Founder agrees that the release set forth in this section shall be and remain in effect in all respects as a complete general release as to the matters released. This release does not extend to any obligations incurred under this Agreement. This release does not release claims that cannot be released as a matter of law, including, but not limited to, Founders right to file a charge with or participate in a charge by the Equal Employment Opportunity Commission, or any other local, state, or federal administrative body or government agency that is authorized to enforce or administer laws related to employment, against the Company (with the understanding that any such filing or participation does not give Founder the right to recover any monetary damages against the Company; Founders release of claims herein bars Founder from recovering such monetary relief from the Company). Notwithstanding the foregoing, Founder acknowledges that any and all disputed wage claims that are released herein shall be subject to binding arbitration in accordance with Paragraph 16, except as required by applicable law.
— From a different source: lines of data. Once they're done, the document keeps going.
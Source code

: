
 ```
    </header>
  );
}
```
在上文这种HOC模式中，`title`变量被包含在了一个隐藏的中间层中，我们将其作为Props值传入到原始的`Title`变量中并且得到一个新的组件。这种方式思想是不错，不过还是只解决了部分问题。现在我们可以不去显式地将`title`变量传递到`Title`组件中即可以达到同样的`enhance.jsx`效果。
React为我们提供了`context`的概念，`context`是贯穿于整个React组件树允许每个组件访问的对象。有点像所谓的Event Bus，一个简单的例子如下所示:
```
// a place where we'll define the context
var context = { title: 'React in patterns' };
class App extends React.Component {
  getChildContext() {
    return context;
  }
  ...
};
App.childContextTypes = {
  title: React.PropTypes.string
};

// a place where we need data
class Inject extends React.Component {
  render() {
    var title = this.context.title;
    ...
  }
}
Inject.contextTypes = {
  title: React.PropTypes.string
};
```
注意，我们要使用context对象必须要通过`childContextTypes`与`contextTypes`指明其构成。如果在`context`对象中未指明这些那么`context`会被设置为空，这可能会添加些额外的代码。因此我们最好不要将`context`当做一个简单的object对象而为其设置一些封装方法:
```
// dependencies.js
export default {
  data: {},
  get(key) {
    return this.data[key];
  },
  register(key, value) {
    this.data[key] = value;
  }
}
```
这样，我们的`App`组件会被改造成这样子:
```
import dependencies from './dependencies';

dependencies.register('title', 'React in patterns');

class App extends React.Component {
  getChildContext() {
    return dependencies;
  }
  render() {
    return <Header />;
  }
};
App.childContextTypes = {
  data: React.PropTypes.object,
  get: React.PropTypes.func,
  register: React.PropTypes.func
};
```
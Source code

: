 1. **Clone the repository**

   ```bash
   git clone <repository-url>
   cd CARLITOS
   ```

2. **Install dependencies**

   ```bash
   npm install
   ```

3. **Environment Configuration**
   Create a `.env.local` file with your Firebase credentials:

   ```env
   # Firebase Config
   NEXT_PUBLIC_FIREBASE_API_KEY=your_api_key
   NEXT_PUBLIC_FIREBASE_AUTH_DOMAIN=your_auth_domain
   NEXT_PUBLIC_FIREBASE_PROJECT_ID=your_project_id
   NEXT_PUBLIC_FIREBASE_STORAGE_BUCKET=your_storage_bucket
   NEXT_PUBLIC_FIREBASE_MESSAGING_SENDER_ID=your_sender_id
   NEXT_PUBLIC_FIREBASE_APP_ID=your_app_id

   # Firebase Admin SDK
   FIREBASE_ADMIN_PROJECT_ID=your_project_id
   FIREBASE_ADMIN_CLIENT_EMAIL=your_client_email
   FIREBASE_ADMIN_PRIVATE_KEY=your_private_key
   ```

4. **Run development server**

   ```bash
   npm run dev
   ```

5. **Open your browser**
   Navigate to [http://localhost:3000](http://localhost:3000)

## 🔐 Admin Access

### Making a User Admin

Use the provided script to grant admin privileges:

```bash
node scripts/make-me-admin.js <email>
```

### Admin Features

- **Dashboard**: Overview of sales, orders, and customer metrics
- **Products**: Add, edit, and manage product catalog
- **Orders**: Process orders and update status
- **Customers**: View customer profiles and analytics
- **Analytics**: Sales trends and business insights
6. California Civil Code Section 1542. Founder acknowledges that he/she has been advised to consult with legal counsel and is familiar with the provisions of California Civil Code Section 1542, a statute that otherwise prohibits the release of unknown claims, which provides as follows:
A GENERAL RELEASE DOES NOT EXTEND TO CLAIMS WHICH THE CREDITOR DOES NOT KNOW OR SUSPECT TO EXIST IN HIS OR HER FAVOR AT THE TIME OF EXECUTING THE RELEASE, WHICH IF KNOWN BY HIM OR HER MUST HAVE MATERIALLY AFFECTED HIS OR HER SETTLEMENT WITH THE DEBTOR.
Founder, being aware of said code section, agrees to expressly waive any rights he/she may have thereunder, as well as under any other statute or common law principles of similar effect.
7. No Pending or Future Lawsuits. Founder represents that he/she has no lawsuits, claims, or actions pending in his/her name, or on behalf of any other person or entity, against the Company or any of the other Releasees. Founder also represents that he/she does not intend to bring any claims on his/her own behalf or on behalf of any other person or entity against the Company or any of the other Releasees.
8. No Guarantee of Future Employment. Founder understands and agrees that, as a condition of this Agreement, Founder shall not be entitled to any employment with the Company, and Founder hereby waives any right, or alleged right, of employment or re-employment with the Company.
9. Confidentiality. Founder agrees to maintain in complete confidence the existence of this Agreement, the contents and terms of this Agreement, and the consideration for this Agreement (hereinafter collectively referred to as Separation Information). Except as required by law, Founder may disclose Separation Information only to his/her immediate family members, the Court in any proceedings to enforce the terms of this Agreement, Founders attorney(s), and Founders accountant and any professional tax advisor to the extent that they need to know the Separation Information in order to provide advice on tax treatment or to prepare tax returns, and must prevent disclosure of any Separation Information to all other third parties. Founder agrees that he/she will not publicize, directly or indirectly, any Separation Information.
Founder acknowledges and agrees that the confidentiality of the Separation Information is of the essence. Founder hereby agrees to be responsible in liquidated damages, as set forth below, if he/she breaches any of the foregoing terms or in any way divulges any part of the Separation Information to any unauthorized third party. Any such individual breach or disclosure shall not excuse Founder from his/her obligations hereunder, nor permit him/her to make additional disclosures. Founder warrants that he/she has not disclosed, orally or in writing, directly or indirectly, any of the Separation Information to any unauthorized party.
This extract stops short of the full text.